_The problem_: Would you please write out every record exactly?

_Provided information_:

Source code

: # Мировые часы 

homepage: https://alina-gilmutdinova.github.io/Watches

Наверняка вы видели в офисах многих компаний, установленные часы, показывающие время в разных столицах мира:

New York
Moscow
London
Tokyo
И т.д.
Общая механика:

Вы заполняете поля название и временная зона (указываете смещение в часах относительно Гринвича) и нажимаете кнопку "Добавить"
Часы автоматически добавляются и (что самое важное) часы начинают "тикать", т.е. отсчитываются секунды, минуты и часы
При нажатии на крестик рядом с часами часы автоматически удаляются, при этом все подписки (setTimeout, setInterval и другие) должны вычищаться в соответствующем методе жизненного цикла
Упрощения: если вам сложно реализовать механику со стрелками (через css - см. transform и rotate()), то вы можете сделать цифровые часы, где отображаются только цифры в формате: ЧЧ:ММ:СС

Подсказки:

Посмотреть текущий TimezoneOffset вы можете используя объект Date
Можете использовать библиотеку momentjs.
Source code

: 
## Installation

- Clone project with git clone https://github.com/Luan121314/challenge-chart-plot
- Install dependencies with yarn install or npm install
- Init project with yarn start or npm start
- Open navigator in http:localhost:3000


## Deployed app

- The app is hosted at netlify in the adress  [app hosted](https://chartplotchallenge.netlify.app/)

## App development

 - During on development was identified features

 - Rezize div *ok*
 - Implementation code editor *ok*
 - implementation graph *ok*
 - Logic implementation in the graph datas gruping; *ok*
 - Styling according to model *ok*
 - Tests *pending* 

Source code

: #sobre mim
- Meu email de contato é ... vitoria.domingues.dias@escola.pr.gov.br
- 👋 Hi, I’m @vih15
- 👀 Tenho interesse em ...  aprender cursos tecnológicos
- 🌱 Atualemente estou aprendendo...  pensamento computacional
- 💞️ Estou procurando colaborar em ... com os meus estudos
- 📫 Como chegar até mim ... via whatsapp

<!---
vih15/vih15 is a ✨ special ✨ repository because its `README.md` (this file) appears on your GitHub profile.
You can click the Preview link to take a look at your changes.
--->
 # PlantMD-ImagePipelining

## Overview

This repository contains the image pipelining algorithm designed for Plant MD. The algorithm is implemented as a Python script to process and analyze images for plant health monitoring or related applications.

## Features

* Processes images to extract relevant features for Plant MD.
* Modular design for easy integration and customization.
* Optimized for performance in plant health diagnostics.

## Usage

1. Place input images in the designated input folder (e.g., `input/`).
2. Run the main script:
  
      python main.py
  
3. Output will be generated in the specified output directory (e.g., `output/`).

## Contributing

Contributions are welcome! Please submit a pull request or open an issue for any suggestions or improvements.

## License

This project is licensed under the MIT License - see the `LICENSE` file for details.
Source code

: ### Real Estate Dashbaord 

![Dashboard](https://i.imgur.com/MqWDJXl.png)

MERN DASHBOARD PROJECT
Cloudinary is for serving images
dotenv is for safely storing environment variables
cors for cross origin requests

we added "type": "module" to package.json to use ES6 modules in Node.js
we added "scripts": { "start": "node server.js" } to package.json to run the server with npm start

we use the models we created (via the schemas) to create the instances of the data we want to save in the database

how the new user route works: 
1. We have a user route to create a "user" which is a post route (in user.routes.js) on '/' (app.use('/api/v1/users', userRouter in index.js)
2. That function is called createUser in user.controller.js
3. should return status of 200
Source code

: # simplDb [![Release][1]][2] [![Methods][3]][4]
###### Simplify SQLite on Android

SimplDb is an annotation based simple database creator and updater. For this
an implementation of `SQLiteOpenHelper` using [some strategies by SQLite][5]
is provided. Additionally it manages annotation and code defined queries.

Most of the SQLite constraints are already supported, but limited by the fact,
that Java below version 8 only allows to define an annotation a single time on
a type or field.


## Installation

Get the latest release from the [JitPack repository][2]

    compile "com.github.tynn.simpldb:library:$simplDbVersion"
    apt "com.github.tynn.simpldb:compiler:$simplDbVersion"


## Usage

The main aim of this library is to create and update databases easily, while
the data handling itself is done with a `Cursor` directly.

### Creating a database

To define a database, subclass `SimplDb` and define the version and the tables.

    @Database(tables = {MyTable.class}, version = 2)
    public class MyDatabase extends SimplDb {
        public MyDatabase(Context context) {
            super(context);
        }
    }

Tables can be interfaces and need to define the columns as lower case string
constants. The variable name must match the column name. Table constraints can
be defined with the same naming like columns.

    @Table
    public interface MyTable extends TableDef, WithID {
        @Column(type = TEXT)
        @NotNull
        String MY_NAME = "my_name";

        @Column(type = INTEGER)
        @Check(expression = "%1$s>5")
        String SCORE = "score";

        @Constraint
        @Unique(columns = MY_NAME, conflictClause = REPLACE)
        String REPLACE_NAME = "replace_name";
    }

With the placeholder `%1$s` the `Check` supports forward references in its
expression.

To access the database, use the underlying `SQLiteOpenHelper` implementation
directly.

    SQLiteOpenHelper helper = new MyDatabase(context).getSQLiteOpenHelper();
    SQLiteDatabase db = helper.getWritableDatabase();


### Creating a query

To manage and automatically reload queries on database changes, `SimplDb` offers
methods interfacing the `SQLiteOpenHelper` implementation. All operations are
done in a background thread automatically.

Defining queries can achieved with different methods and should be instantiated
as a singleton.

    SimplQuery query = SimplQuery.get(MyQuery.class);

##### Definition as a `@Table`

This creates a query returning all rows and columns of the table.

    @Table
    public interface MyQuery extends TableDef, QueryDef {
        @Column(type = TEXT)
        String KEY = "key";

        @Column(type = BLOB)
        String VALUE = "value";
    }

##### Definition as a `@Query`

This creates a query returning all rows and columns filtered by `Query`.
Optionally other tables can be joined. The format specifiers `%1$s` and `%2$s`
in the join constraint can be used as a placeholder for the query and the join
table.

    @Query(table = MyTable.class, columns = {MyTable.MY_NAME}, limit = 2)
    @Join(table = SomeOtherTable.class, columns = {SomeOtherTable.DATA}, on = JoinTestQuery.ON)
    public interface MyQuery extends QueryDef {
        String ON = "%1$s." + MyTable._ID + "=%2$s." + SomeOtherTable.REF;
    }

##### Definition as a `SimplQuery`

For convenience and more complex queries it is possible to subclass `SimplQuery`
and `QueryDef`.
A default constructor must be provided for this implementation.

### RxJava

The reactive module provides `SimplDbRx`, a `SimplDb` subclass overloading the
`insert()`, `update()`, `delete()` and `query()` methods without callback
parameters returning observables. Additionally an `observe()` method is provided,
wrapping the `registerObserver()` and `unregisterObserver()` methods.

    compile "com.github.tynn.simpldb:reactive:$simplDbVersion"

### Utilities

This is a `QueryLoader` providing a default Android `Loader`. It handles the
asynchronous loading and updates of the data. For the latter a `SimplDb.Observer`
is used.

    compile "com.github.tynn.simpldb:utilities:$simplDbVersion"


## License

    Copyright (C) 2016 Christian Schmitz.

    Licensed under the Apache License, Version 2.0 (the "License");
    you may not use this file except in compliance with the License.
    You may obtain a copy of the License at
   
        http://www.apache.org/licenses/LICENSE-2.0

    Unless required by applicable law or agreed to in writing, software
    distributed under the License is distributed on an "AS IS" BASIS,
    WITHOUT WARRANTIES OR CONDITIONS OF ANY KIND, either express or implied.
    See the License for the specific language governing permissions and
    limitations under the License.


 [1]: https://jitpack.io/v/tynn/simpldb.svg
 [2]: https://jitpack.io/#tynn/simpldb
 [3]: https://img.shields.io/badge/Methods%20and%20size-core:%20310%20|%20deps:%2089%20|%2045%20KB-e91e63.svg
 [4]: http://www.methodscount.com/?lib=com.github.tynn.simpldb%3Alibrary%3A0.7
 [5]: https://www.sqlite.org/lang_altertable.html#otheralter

_Exercise output_:
Source code

: # Мировые часы 

homepage: https://alina-gilmutdinova.github.io/Watches

Наверняка вы видели в офисах многих компаний, установленные часы, показывающие время в разных столицах мира:

New York
Moscow
London
Tokyo
И т.д.
Общая механика:

Вы заполняете поля название и временная зона (указываете смещение в часах относительно Гринвича) и нажимаете кнопку "Добавить"
Часы автоматически добавляются и (что самое важное) часы начинают "тикать", т.е. отсчитываются секунды, минуты и часы
При нажатии на крестик рядом с часами часы автоматически удаляются, при этом все подписки (setTimeout, setInterval и другие) должны вычищаться в соответствующем методе жизненного цикла
Упрощения: если вам сложно реализовать механику со стрелками (через css - см. transform и rotate()), то вы можете сделать цифровые часы, где отображаются только цифры в формате: ЧЧ:ММ:СС

Подсказки:

Посмотреть текущий TimezoneOffset вы можете используя объект Date
Можете использовать библиотеку momentjs.
Source code

: 
## Installation

- Clone project with git clone https://github.com/Luan121314/challenge-chart-plot
- Install dependencies with yarn install or npm install
- Init project with yarn start or npm start
- Open navigator in http:localhost:3000


## Deployed app

- The app is hosted at netlify in the adress  [app hosted](https://chartplotchallenge.netlify.app/)

## App development

 - During on development was identified features

 - Rezize div *ok*
 - Implementation code editor *ok*
 - implementation graph *ok*
 - Logic implementation in the graph datas gruping; *ok*
 - Styling according to model *ok*
 - Tests *pending* 

Source code

: #sobre mim
- Meu email de contato é ... vitoria.domingues.dias@escola.pr.gov.br
- 👋 Hi, I’m @vih15
- 👀 Tenho interesse em ...  aprender cursos tecnológicos
- 🌱 Atualemente estou aprendendo...  pensamento computacional
- 💞️ Estou procurando colaborar em ... com os meus estudos
- 📫 Como chegar até mim ... via whatsapp

<!---
vih15/vih15 is a ✨ special ✨ repository because its `README.md` (this file) appears on your GitHub profile.
You can click the Preview link to take a look at your changes.
--->
 # PlantMD-ImagePipelining

## Overview

This repository contains the image pipelining algorithm designed for Plant MD. The algorithm is implemented as a Python script to process and analyze images for plant health monitoring or related applications.

## Features

* Processes images to extract relevant features for Plant MD.
* Modular design for easy integration and customization.
* Optimized for performance in plant health diagnostics.

## Usage

1. Place input images in the designated input folder (e.g., `input/`).
2. Run the main script:
  
      python main.py
  
3. Output will be generated in the specified output directory (e.g., `output/`).

## Contributing

Contributions are welcome! Please submit a pull request or open an issue for any suggestions or improvements.

## License

This project is licensed under the MIT License - see the `LICENSE` file for details.
Source code

: ### Real Estate Dashbaord 

![Dashboard](https://i.imgur.com/MqWDJXl.png)

MERN DASHBOARD PROJECT
Cloudinary is for serving images
dotenv is for safely storing environment variables
cors for cross origin requests

we added "type": "module" to package.json to use ES6 modules in Node.js
we added "scripts": { "start": "node server.js" } to package.json to run the server with npm start

we use the models we created (via the schemas) to create the instances of the data we want to save in the database

how the new user route works: 
1. We have a user route to create a "user" which is a post route (in user.routes.js) on '/' (app.use('/api/v1/users', userRouter in index.js)
2. That function is called createUser in user.controller.js
3. should return status of 200
Source code

: # simplDb [![Release][1]][2] [![Methods][3]][4]
###### Simplify SQLite on Android

SimplDb is an annotation based simple database creator and updater. For this
an implementation of `SQLiteOpenHelper` using [some strategies by SQLite][5]
is provided. Additionally it manages annotation and code defined queries.

Most of the SQLite constraints are already supported, but limited by the fact,
that Java below version 8 only allows to define an annotation a single time on
a type or field.


## Installation

Get the latest release from the [JitPack repository][2]

    compile "com.github.tynn.simpldb:library:$simplDbVersion"
    apt "com.github.tynn.simpldb:compiler:$simplDbVersion"


## Usage

The main aim of this library is to create and update databases easily, while
the data handling itself is done with a `Cursor` directly.

### Creating a database

To define a database, subclass `SimplDb` and define the version and the tables.

    @Database(tables = {MyTable.class}, version = 2)
    public class MyDatabase extends SimplDb {
        public MyDatabase(Context context) {
            super(context);
        }
    }

Tables can be interfaces and need to define the columns as lower case string
constants. The variable name must match the column name. Table constraints can
be defined with the same naming like columns.

    @Table
    public interface MyTable extends TableDef, WithID {
        @Column(type = TEXT)
        @NotNull
        String MY_NAME = "my_name";

        @Column(type = INTEGER)
        @Check(expression = "%1$s>5")
        String SCORE = "score";

        @Constraint
        @Unique(columns = MY_NAME, conflictClause = REPLACE)
        String REPLACE_NAME = "replace_name";
    }

With the placeholder `%1$s` the `Check` supports forward references in its
expression.

To access the database, use the underlying `SQLiteOpenHelper` implementation
directly.

    SQLiteOpenHelper helper = new MyDatabase(context).getSQLiteOpenHelper();
    SQLiteDatabase db = helper.getWritableDatabase();


### Creating a query

To manage and automatically reload queries on database changes, `SimplDb` offers
methods interfacing the `SQLiteOpenHelper` implementation. All operations are
done in a background thread automatically.

Defining queries can achieved with different methods and should be instantiated
as a singleton.

    SimplQuery query = SimplQuery.get(MyQuery.class);

##### Definition as a `@Table`

This creates a query returning all rows and columns of the table.

    @Table
    public interface MyQuery extends TableDef, QueryDef {
        @Column(type = TEXT)
        String KEY = "key";

        @Column(type = BLOB)
        String VALUE = "value";
    }

##### Definition as a `@Query`

This creates a query returning all rows and columns filtered by `Query`.
Optionally other tables can be joined. The format specifiers `%1$s` and `%2$s`
in the join constraint can be used as a placeholder for the query and the join
table.

    @Query(table = MyTable.class, columns = {MyTable.MY_NAME}, limit = 2)
    @Join(table = SomeOtherTable.class, columns = {SomeOtherTable.DATA}, on = JoinTestQuery.ON)
    public interface MyQuery extends QueryDef {
        String ON = "%1$s." + MyTable._ID + "=%2$s." + SomeOtherTable.REF;
    }

##### Definition as a `SimplQuery`

For convenience and more complex queries it is possible to subclass `SimplQuery`
and `QueryDef`.
A default constructor must be provided for this implementation.

### RxJava

The reactive module provides `SimplDbRx`, a `SimplDb` subclass overloading the
`insert()`, `update()`, `delete()` and `query()` methods without callback
parameters returning observables. Additionally an `observe()` method is provided,
wrapping the `registerObserver()` and `unregisterObserver()` methods.

    compile "com.github.tynn.simpldb:reactive:$simplDbVersion"

### Utilities

This is a `QueryLoader` providing a default Android `Loader`. It handles the
asynchronous loading and updates of the data. For the latter a `SimplDb.Observer`
is used.

    compile "com.github.tynn.simpldb:utilities:$simplDbVersion"


## License

    Copyright (C) 2016 Christian Schmitz.

    Licensed under the Apache License, Version 2.0 (the "License");
    you may not use this file except in compliance with the License.
    You may obtain a copy of the License at
   
        http://www.apache.org/licenses/LICENSE-2.0

    Unless required by applicable law or agreed to in writing, software
    distributed under the License is distributed on an "AS IS" BASIS,
    WITHOUT WARRANTIES OR CONDITIONS OF ANY KIND, either express or implied.
    See the License for the specific language governing permissions and
    limitations under the License.


 [1]: https://jitpack.io/v/tynn/simpldb.svg
 [2]: https://jitpack.io/#tynn/simpldb
 [3]: https://img.shields.io/badge/Methods%20and%20size-core:%20310%20|%20deps:%2089%20|%2045%20KB-e91e63.svg
 [4]: http://www.methodscount.com/?lib=com.github.tynn.simpldb%3Alibrary%3A0.7
 [5]: https://www.sqlite.org/lang_altertable.html#otheralter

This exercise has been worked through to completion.